=== Data to process ===
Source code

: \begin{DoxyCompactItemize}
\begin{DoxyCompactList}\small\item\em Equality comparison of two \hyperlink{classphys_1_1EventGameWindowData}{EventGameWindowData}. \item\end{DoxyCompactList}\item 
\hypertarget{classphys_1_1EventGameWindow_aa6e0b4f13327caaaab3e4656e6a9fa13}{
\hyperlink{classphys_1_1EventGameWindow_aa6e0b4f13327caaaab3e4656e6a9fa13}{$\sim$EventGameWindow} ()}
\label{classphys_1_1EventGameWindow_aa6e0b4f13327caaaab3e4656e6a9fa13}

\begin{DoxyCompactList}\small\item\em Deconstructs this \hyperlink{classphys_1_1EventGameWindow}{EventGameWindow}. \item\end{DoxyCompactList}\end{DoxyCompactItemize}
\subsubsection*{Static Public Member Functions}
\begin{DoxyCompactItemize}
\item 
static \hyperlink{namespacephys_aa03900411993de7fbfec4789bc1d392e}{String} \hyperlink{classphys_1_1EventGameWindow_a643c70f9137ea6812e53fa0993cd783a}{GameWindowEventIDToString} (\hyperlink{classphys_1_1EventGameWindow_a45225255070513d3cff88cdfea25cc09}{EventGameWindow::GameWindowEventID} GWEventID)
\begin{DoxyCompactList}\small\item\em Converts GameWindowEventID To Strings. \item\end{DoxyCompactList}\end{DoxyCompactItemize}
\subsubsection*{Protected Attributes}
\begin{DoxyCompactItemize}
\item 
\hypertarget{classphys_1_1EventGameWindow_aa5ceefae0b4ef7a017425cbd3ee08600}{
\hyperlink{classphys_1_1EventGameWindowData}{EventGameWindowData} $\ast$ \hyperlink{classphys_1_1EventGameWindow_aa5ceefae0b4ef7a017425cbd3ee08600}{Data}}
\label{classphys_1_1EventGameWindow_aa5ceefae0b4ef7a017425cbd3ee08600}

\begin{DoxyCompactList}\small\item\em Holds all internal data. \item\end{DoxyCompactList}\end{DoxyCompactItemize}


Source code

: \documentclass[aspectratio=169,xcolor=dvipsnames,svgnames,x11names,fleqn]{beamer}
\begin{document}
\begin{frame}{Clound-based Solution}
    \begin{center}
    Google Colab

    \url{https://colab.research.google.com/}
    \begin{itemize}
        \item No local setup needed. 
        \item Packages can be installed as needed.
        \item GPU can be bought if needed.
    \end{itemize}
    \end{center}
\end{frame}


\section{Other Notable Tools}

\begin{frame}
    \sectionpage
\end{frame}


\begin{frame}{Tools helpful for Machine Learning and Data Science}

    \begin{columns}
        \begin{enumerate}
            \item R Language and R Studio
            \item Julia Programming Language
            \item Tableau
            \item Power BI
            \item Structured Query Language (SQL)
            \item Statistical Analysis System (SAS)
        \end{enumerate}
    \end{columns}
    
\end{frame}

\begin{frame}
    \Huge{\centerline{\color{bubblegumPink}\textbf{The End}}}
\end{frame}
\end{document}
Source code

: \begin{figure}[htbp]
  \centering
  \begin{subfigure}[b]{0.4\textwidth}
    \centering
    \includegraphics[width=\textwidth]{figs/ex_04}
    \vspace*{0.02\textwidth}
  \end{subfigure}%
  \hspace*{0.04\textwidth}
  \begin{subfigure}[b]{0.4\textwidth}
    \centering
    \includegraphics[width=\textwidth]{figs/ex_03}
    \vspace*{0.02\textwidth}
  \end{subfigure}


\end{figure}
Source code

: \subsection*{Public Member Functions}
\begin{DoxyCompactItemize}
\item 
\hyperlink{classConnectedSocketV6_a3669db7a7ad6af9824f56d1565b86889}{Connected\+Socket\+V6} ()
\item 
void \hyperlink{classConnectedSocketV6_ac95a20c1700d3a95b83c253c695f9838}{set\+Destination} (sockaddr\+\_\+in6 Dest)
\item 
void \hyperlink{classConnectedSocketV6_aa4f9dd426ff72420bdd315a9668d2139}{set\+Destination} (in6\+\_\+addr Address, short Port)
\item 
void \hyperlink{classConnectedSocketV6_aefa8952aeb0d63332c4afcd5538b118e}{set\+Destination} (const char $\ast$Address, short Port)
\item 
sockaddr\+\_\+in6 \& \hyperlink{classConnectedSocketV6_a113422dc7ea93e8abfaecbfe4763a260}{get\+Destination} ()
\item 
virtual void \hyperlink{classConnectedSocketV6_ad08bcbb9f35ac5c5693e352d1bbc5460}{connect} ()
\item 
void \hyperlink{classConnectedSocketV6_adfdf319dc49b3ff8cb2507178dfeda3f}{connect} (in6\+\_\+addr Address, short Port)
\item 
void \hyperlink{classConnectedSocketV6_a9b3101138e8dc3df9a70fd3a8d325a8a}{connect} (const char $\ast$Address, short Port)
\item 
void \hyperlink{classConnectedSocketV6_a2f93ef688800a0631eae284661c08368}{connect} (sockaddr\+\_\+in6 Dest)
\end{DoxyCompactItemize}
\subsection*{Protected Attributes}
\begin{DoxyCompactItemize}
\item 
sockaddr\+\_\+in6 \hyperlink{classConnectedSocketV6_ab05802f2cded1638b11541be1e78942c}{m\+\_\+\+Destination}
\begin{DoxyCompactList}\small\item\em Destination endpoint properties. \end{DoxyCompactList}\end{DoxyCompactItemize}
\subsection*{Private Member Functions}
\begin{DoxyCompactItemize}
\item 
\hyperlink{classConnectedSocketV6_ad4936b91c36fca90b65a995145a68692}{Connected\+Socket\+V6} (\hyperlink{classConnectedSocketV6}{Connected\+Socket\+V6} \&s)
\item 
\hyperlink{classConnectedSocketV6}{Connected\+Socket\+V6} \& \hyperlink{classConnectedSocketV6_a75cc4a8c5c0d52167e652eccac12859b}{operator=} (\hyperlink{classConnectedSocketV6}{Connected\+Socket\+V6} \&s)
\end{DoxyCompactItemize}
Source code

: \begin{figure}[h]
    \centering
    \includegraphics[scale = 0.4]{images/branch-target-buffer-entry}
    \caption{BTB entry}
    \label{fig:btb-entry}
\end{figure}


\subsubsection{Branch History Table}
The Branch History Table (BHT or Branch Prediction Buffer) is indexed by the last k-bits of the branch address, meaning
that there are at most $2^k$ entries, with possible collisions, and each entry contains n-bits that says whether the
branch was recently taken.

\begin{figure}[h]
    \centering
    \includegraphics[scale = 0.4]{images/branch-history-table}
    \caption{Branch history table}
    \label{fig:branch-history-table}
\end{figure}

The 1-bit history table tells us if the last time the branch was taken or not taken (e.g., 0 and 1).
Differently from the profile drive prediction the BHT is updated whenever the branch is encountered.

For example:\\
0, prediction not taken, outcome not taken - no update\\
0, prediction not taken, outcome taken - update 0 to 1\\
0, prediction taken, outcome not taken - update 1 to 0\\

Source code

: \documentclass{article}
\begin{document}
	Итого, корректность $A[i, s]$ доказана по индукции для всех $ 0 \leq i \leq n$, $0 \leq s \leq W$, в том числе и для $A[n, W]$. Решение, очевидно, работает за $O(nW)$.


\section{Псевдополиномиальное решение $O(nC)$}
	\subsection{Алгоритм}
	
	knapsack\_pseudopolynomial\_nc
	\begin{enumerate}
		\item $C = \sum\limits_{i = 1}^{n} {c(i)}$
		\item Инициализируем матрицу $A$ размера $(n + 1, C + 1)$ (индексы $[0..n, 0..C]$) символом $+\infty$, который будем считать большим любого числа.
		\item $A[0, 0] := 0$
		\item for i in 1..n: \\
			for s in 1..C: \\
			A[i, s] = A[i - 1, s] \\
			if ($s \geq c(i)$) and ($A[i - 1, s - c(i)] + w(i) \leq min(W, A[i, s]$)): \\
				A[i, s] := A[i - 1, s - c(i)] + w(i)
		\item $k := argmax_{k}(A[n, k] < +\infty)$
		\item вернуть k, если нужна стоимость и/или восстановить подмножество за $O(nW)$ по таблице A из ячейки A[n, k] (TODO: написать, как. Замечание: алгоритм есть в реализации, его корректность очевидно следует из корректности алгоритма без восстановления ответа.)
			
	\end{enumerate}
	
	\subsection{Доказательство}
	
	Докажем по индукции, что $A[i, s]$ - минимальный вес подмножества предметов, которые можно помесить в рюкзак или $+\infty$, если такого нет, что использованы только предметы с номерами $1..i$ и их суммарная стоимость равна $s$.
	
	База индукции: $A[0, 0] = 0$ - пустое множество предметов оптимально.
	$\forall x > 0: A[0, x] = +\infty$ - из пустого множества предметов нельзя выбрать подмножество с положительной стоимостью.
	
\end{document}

=== Brief ===
State the number of lines in the data that carry "Language", and add nothing to it.

=== Answer box ===
3